(Task instructions)
Show every line of the data below that includes the word "tags".

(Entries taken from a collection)
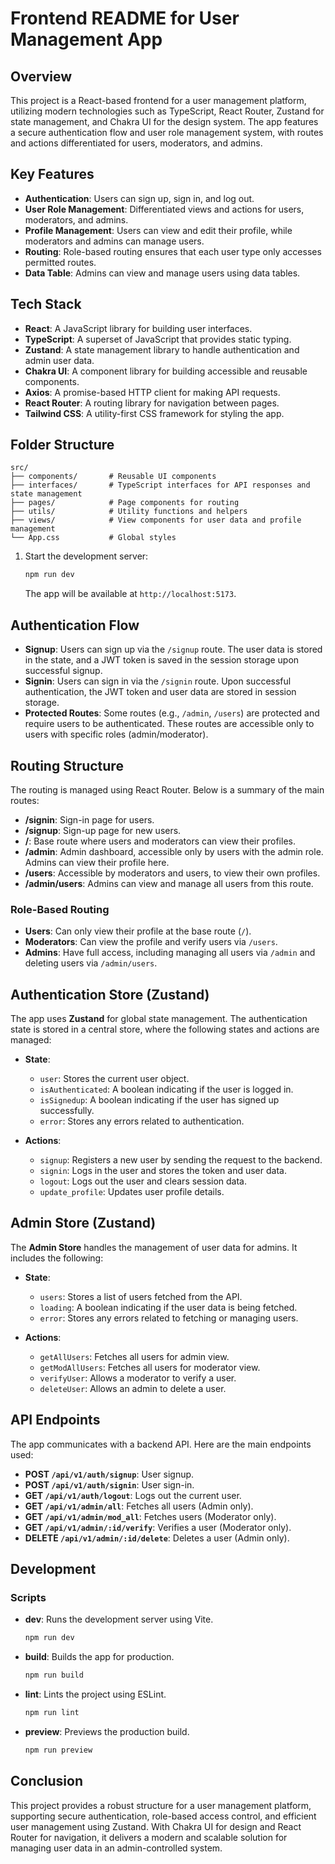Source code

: # Frontend README for User Management App

## Overview

This project is a React-based frontend for a user management platform, utilizing modern technologies such as TypeScript, React Router, Zustand for state management, and Chakra UI for the design system. The app features a secure authentication flow and user role management system, with routes and actions differentiated for users, moderators, and admins.

## Key Features

- **Authentication**: Users can sign up, sign in, and log out.
- **User Role Management**: Differentiated views and actions for users, moderators, and admins.
- **Profile Management**: Users can view and edit their profile, while moderators and admins can manage users.
- **Routing**: Role-based routing ensures that each user type only accesses permitted routes.
- **Data Table**: Admins can view and manage users using data tables.

## Tech Stack

- **React**: A JavaScript library for building user interfaces.
- **TypeScript**: A superset of JavaScript that provides static typing.
- **Zustand**: A state management library to handle authentication and admin user data.
- **Chakra UI**: A component library for building accessible and reusable components.
- **Axios**: A promise-based HTTP client for making API requests.
- **React Router**: A routing library for navigation between pages.
- **Tailwind CSS**: A utility-first CSS framework for styling the app.

## Folder Structure

```
src/
├── components/       # Reusable UI components
├── interfaces/       # TypeScript interfaces for API responses and state management
├── pages/            # Page components for routing
├── utils/            # Utility functions and helpers
├── views/            # View components for user data and profile management
└── App.css           # Global styles
```

1. Start the development server:

   ```bash
   npm run dev
   ```

   The app will be available at `http://localhost:5173`.

## Authentication Flow

- **Signup**: Users can sign up via the `/signup` route. The user data is stored in the state, and a JWT token is saved in the session storage upon successful signup.
- **Signin**: Users can sign in via the `/signin` route. Upon successful authentication, the JWT token and user data are stored in session storage.
- **Protected Routes**: Some routes (e.g., `/admin`, `/users`) are protected and require users to be authenticated. These routes are accessible only to users with specific roles (admin/moderator).

## Routing Structure

The routing is managed using React Router. Below is a summary of the main routes:

- **/signin**: Sign-in page for users.
- **/signup**: Sign-up page for new users.
- **/**: Base route where users and moderators can view their profiles.
- **/admin**: Admin dashboard, accessible only by users with the admin role. Admins can view their profile here.
- **/users**: Accessible by moderators and users, to view their own profiles.
- **/admin/users**: Admins can view and manage all users from this route.

### Role-Based Routing

- **Users**: Can only view their profile at the base route (`/`).
- **Moderators**: Can view the profile and verify users via `/users`.
- **Admins**: Have full access, including managing all users via `/admin` and deleting users via `/admin/users`.

## Authentication Store (Zustand)

The app uses **Zustand** for global state management. The authentication state is stored in a central store, where the following states and actions are managed:

- **State**:

  - `user`: Stores the current user object.
  - `isAuthenticated`: A boolean indicating if the user is logged in.
  - `isSignedup`: A boolean indicating if the user has signed up successfully.
  - `error`: Stores any errors related to authentication.

- **Actions**:
  - `signup`: Registers a new user by sending the request to the backend.
  - `signin`: Logs in the user and stores the token and user data.
  - `logout`: Logs out the user and clears session data.
  - `update_profile`: Updates user profile details.

## Admin Store (Zustand)

The **Admin Store** handles the management of user data for admins. It includes the following:

- **State**:

  - `users`: Stores a list of users fetched from the API.
  - `loading`: A boolean indicating if the user data is being fetched.
  - `error`: Stores any errors related to fetching or managing users.

- **Actions**:
  - `getAllUsers`: Fetches all users for admin view.
  - `getModAllUsers`: Fetches all users for moderator view.
  - `verifyUser`: Allows a moderator to verify a user.
  - `deleteUser`: Allows an admin to delete a user.

## API Endpoints

The app communicates with a backend API. Here are the main endpoints used:

- **POST `/api/v1/auth/signup`**: User signup.
- **POST `/api/v1/auth/signin`**: User sign-in.
- **GET `/api/v1/auth/logout`**: Logs out the current user.
- **GET `/api/v1/admin/all`**: Fetches all users (Admin only).
- **GET `/api/v1/admin/mod_all`**: Fetches users (Moderator only).
- **GET `/api/v1/admin/:id/verify`**: Verifies a user (Moderator only).
- **DELETE `/api/v1/admin/:id/delete`**: Deletes a user (Admin only).

## Development

### Scripts

- **dev**: Runs the development server using Vite.

  ```bash
  npm run dev
  ```

- **build**: Builds the app for production.

  ```bash
  npm run build
  ```

- **lint**: Lints the project using ESLint.

  ```bash
  npm run lint
  ```

- **preview**: Previews the production build.

  ```bash
  npm run preview
  ```

## Conclusion

This project provides a robust structure for a user management platform, supporting secure authentication, role-based access control, and efficient user management using Zustand. With Chakra UI for design and React Router for navigation, it delivers a modern and scalable solution for managing user data in an admin-controlled system.
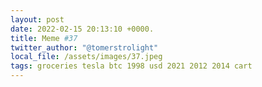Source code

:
 ```yaml
---
layout: post
date: 2022-02-15 20:13:10 +0000.
title: Meme #37
twitter_author: "@tomerstrolight"
local_file: /assets/images/37.jpeg
tags: groceries tesla btc 1998 usd 2021 2012 2014 cart
---
```

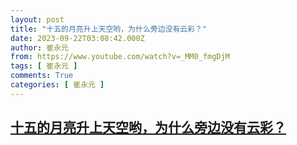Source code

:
 ```yaml
---
layout: post
title: "十五的月亮升上天空哟，为什么旁边没有云彩？"
date: 2023-09-22T03:08:42.000Z
author: 崔永元
from: https://www.youtube.com/watch?v=_MM0_fmgDjM
tags: [ 崔永元 ]
comments: True
categories: [ 崔永元 ]
---
```

<!--1695352122000-->
[十五的月亮升上天空哟，为什么旁边没有云彩？](https://www.youtube.com/watch?v=_MM0_fmgDjM)
------

<div>

</div>
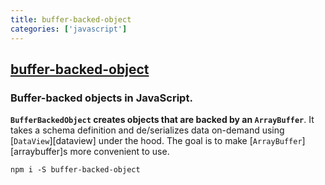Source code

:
 ```yaml
---
title: buffer-backed-object
categories: ['javascript']
---
```

## [buffer-backed-object](https://github.com/GoogleChromeLabs/buffer-backed-object)

### Buffer-backed objects in JavaScript.


**`BufferBackedObject` creates objects that are backed by an `ArrayBuffer`**. It takes a schema definition and de/serializes data on-demand using [`DataView`][dataview] under the hood. The goal is to make [`ArrayBuffer`][arraybuffer]s more convenient to use.

```
npm i -S buffer-backed-object
```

(Solution to this problem)
tags: groceries tesla btc 1998 usd 2021 2012 2014 cart
tags: [ 崔永元 ]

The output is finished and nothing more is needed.